| Instructions to follow |
Below are records. Return each one exactly as written.

[Saved entries]
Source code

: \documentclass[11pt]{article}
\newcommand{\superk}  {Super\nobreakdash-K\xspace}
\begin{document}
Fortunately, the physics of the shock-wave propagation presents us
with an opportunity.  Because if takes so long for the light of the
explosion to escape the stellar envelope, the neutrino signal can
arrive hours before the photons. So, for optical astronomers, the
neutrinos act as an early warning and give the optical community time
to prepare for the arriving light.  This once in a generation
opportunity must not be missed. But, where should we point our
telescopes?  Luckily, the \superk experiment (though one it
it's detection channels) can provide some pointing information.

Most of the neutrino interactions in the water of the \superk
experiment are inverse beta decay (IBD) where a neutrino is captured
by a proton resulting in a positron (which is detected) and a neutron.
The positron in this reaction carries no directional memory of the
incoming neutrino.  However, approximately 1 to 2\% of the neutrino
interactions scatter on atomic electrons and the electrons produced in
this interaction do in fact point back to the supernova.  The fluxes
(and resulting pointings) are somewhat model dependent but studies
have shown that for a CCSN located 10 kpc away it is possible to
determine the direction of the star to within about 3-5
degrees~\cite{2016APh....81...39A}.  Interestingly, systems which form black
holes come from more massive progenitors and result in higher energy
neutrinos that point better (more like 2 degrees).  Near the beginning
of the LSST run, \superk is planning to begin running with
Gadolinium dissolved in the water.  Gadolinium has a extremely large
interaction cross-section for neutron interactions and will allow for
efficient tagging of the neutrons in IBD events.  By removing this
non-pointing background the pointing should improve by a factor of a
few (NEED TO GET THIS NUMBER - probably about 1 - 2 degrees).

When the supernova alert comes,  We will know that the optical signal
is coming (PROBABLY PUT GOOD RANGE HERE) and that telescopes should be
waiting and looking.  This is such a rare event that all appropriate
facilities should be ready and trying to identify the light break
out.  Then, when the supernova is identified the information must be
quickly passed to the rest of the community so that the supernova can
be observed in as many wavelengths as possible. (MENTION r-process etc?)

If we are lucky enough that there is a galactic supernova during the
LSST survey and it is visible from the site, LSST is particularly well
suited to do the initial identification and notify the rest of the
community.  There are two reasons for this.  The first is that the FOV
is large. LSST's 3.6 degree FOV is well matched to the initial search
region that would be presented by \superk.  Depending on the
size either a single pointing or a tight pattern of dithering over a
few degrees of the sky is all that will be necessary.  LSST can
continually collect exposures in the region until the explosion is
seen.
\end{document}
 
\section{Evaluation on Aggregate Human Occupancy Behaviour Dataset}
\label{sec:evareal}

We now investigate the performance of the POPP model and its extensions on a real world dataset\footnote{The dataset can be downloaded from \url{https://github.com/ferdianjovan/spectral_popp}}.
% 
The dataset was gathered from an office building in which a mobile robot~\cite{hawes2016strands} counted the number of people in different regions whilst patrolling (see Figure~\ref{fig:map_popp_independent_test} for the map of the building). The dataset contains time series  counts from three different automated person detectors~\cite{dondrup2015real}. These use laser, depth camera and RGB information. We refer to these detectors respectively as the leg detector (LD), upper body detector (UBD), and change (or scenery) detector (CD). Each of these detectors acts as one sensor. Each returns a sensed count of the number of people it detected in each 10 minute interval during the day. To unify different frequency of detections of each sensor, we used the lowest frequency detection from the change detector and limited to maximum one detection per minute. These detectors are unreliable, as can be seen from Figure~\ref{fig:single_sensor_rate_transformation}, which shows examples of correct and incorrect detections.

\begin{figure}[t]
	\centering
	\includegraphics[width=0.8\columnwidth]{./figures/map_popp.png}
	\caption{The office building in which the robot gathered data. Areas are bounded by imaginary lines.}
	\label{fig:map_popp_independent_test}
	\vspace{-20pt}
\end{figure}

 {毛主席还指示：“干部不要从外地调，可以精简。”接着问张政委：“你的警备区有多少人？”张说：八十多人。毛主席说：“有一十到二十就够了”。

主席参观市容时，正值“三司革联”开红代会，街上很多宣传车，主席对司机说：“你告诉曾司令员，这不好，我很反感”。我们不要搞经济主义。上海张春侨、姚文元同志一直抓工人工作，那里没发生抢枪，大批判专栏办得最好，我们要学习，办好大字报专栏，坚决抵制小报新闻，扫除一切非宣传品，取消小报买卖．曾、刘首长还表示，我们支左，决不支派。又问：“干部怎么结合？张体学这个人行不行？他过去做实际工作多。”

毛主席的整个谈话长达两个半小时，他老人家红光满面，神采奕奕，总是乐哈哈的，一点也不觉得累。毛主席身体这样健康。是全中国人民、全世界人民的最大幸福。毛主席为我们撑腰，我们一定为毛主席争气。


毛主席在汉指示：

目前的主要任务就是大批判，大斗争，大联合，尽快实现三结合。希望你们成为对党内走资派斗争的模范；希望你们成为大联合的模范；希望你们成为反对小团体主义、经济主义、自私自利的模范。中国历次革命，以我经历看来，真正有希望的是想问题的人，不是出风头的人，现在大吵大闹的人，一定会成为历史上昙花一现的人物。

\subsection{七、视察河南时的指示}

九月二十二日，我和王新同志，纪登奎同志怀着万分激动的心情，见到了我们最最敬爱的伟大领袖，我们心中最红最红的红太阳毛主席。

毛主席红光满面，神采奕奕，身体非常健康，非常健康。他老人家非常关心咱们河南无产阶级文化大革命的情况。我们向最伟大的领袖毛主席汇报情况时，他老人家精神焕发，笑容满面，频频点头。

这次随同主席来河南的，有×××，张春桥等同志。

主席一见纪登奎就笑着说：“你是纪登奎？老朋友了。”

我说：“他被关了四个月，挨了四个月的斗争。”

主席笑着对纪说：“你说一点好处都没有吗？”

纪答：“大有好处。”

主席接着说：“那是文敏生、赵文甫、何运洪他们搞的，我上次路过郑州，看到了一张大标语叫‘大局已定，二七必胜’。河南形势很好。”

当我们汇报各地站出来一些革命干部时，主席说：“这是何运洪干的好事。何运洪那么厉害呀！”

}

| Written solution |
Source code

: \documentclass[11pt]{article}
\newcommand{\superk}  {Super\nobreakdash-K\xspace}
\begin{document}
Fortunately, the physics of the shock-wave propagation presents us
with an opportunity.  Because if takes so long for the light of the
explosion to escape the stellar envelope, the neutrino signal can
arrive hours before the photons. So, for optical astronomers, the
neutrinos act as an early warning and give the optical community time
to prepare for the arriving light.  This once in a generation
opportunity must not be missed. But, where should we point our
telescopes?  Luckily, the \superk experiment (though one it
it's detection channels) can provide some pointing information.

Most of the neutrino interactions in the water of the \superk
experiment are inverse beta decay (IBD) where a neutrino is captured
by a proton resulting in a positron (which is detected) and a neutron.
The positron in this reaction carries no directional memory of the
incoming neutrino.  However, approximately 1 to 2\% of the neutrino
interactions scatter on atomic electrons and the electrons produced in
this interaction do in fact point back to the supernova.  The fluxes
(and resulting pointings) are somewhat model dependent but studies
have shown that for a CCSN located 10 kpc away it is possible to
determine the direction of the star to within about 3-5
degrees~\cite{2016APh....81...39A}.  Interestingly, systems which form black
holes come from more massive progenitors and result in higher energy
neutrinos that point better (more like 2 degrees).  Near the beginning
of the LSST run, \superk is planning to begin running with
Gadolinium dissolved in the water.  Gadolinium has a extremely large
interaction cross-section for neutron interactions and will allow for
efficient tagging of the neutrons in IBD events.  By removing this
non-pointing background the pointing should improve by a factor of a
few (NEED TO GET THIS NUMBER - probably about 1 - 2 degrees).

When the supernova alert comes,  We will know that the optical signal
is coming (PROBABLY PUT GOOD RANGE HERE) and that telescopes should be
waiting and looking.  This is such a rare event that all appropriate
facilities should be ready and trying to identify the light break
out.  Then, when the supernova is identified the information must be
quickly passed to the rest of the community so that the supernova can
be observed in as many wavelengths as possible. (MENTION r-process etc?)

If we are lucky enough that there is a galactic supernova during the
LSST survey and it is visible from the site, LSST is particularly well
suited to do the initial identification and notify the rest of the
community.  There are two reasons for this.  The first is that the FOV
is large. LSST's 3.6 degree FOV is well matched to the initial search
region that would be presented by \superk.  Depending on the
size either a single pointing or a tight pattern of dithering over a
few degrees of the sky is all that will be necessary.  LSST can
continually collect exposures in the region until the explosion is
seen.
\end{document}
 
\section{Evaluation on Aggregate Human Occupancy Behaviour Dataset}
\label{sec:evareal}

We now investigate the performance of the POPP model and its extensions on a real world dataset\footnote{The dataset can be downloaded from \url{https://github.com/ferdianjovan/spectral_popp}}.
% 
The dataset was gathered from an office building in which a mobile robot~\cite{hawes2016strands} counted the number of people in different regions whilst patrolling (see Figure~\ref{fig:map_popp_independent_test} for the map of the building). The dataset contains time series  counts from three different automated person detectors~\cite{dondrup2015real}. These use laser, depth camera and RGB information. We refer to these detectors respectively as the leg detector (LD), upper body detector (UBD), and change (or scenery) detector (CD). Each of these detectors acts as one sensor. Each returns a sensed count of the number of people it detected in each 10 minute interval during the day. To unify different frequency of detections of each sensor, we used the lowest frequency detection from the change detector and limited to maximum one detection per minute. These detectors are unreliable, as can be seen from Figure~\ref{fig:single_sensor_rate_transformation}, which shows examples of correct and incorrect detections.

\begin{figure}[t]
	\centering
	\includegraphics[width=0.8\columnwidth]{./figures/map_popp.png}
	\caption{The office building in which the robot gathered data. Areas are bounded by imaginary lines.}
	\label{fig:map_popp_independent_test}
	\vspace{-20pt}
\end{figure}

 {毛主席还指示：“干部不要从外地调，可以精简。”接着问张政委：“你的警备区有多少人？”张说：八十多人。毛主席说：“有一十到二十就够了”。

主席参观市容时，正值“三司革联”开红代会，街上很多宣传车，主席对司机说：“你告诉曾司令员，这不好，我很反感”。我们不要搞经济主义。上海张春侨、姚文元同志一直抓工人工作，那里没发生抢枪，大批判专栏办得最好，我们要学习，办好大字报专栏，坚决抵制小报新闻，扫除一切非宣传品，取消小报买卖．曾、刘首长还表示，我们支左，决不支派。又问：“干部怎么结合？张体学这个人行不行？他过去做实际工作多。”

毛主席的整个谈话长达两个半小时，他老人家红光满面，神采奕奕，总是乐哈哈的，一点也不觉得累。毛主席身体这样健康。是全中国人民、全世界人民的最大幸福。毛主席为我们撑腰，我们一定为毛主席争气。


毛主席在汉指示：

目前的主要任务就是大批判，大斗争，大联合，尽快实现三结合。希望你们成为对党内走资派斗争的模范；希望你们成为大联合的模范；希望你们成为反对小团体主义、经济主义、自私自利的模范。中国历次革命，以我经历看来，真正有希望的是想问题的人，不是出风头的人，现在大吵大闹的人，一定会成为历史上昙花一现的人物。

\subsection{七、视察河南时的指示}

九月二十二日，我和王新同志，纪登奎同志怀着万分激动的心情，见到了我们最最敬爱的伟大领袖，我们心中最红最红的红太阳毛主席。

毛主席红光满面，神采奕奕，身体非常健康，非常健康。他老人家非常关心咱们河南无产阶级文化大革命的情况。我们向最伟大的领袖毛主席汇报情况时，他老人家精神焕发，笑容满面，频频点头。

这次随同主席来河南的，有×××，张春桥等同志。

主席一见纪登奎就笑着说：“你是纪登奎？老朋友了。”

我说：“他被关了四个月，挨了四个月的斗争。”

主席笑着对纪说：“你说一点好处都没有吗？”

纪答：“大有好处。”

主席接着说：“那是文敏生、赵文甫、何运洪他们搞的，我上次路过郑州，看到了一张大标语叫‘大局已定，二七必胜’。河南形势很好。”

当我们汇报各地站出来一些革命干部时，主席说：“这是何运洪干的好事。何运洪那么厉害呀！”

}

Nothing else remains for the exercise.